▶ _Your instructions_
Print every line of the material exactly.

▶ _Exercise inputs_
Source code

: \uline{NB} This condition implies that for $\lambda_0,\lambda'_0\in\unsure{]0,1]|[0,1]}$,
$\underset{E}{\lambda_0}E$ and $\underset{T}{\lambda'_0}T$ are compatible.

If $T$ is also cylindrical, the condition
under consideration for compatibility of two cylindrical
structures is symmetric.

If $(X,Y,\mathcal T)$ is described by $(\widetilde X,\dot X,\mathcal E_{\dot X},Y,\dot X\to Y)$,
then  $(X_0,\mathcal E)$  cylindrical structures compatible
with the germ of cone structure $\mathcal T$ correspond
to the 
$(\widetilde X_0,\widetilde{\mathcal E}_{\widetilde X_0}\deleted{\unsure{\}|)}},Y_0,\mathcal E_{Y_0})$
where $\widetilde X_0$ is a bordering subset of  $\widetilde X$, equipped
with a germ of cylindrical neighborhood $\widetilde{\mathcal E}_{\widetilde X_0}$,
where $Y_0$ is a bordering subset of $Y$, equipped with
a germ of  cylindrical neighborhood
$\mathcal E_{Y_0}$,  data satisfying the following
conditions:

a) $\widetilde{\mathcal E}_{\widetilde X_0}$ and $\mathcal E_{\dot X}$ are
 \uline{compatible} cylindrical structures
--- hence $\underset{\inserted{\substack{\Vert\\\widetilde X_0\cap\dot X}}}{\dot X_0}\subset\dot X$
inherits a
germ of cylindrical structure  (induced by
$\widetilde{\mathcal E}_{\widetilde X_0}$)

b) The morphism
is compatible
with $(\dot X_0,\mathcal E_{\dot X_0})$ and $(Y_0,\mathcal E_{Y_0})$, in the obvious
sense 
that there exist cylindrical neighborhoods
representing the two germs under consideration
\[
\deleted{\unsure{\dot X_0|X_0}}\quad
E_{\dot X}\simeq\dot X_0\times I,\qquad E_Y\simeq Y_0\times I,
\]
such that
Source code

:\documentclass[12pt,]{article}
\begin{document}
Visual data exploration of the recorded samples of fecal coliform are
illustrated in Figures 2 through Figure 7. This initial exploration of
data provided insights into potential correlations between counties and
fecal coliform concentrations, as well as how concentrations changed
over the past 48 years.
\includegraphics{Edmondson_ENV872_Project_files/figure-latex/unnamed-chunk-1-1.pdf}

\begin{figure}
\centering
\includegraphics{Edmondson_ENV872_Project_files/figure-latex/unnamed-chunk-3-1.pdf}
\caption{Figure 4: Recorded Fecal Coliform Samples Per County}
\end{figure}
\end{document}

▶ _Written solution_
Source code

: \uline{NB} This condition implies that for $\lambda_0,\lambda'_0\in\unsure{]0,1]|[0,1]}$,
$\underset{E}{\lambda_0}E$ and $\underset{T}{\lambda'_0}T$ are compatible.

If $T$ is also cylindrical, the condition
under consideration for compatibility of two cylindrical
structures is symmetric.

If $(X,Y,\mathcal T)$ is described by $(\widetilde X,\dot X,\mathcal E_{\dot X},Y,\dot X\to Y)$,
then  $(X_0,\mathcal E)$  cylindrical structures compatible
with the germ of cone structure $\mathcal T$ correspond
to the 
$(\widetilde X_0,\widetilde{\mathcal E}_{\widetilde X_0}\deleted{\unsure{\}|)}},Y_0,\mathcal E_{Y_0})$
where $\widetilde X_0$ is a bordering subset of  $\widetilde X$, equipped
with a germ of cylindrical neighborhood $\widetilde{\mathcal E}_{\widetilde X_0}$,
where $Y_0$ is a bordering subset of $Y$, equipped with
a germ of  cylindrical neighborhood
$\mathcal E_{Y_0}$,  data satisfying the following
conditions:

a) $\widetilde{\mathcal E}_{\widetilde X_0}$ and $\mathcal E_{\dot X}$ are
 \uline{compatible} cylindrical structures
--- hence $\underset{\inserted{\substack{\Vert\\\widetilde X_0\cap\dot X}}}{\dot X_0}\subset\dot X$
inherits a
germ of cylindrical structure  (induced by
$\widetilde{\mathcal E}_{\widetilde X_0}$)

b) The morphism
is compatible
with $(\dot X_0,\mathcal E_{\dot X_0})$ and $(Y_0,\mathcal E_{Y_0})$, in the obvious
sense 
that there exist cylindrical neighborhoods
representing the two germs under consideration
\[
\deleted{\unsure{\dot X_0|X_0}}\quad
E_{\dot X}\simeq\dot X_0\times I,\qquad E_Y\simeq Y_0\times I,
\]
such that
Source code

:\documentclass[12pt,]{article}
\begin{document}
Visual data exploration of the recorded samples of fecal coliform are
illustrated in Figures 2 through Figure 7. This initial exploration of
data provided insights into potential correlations between counties and
fecal coliform concentrations, as well as how concentrations changed
over the past 48 years.
\includegraphics{Edmondson_ENV872_Project_files/figure-latex/unnamed-chunk-1-1.pdf}

\begin{figure}
\centering
\includegraphics{Edmondson_ENV872_Project_files/figure-latex/unnamed-chunk-3-1.pdf}
\caption{Figure 4: Recorded Fecal Coliform Samples Per County}
\end{figure}
\end{document}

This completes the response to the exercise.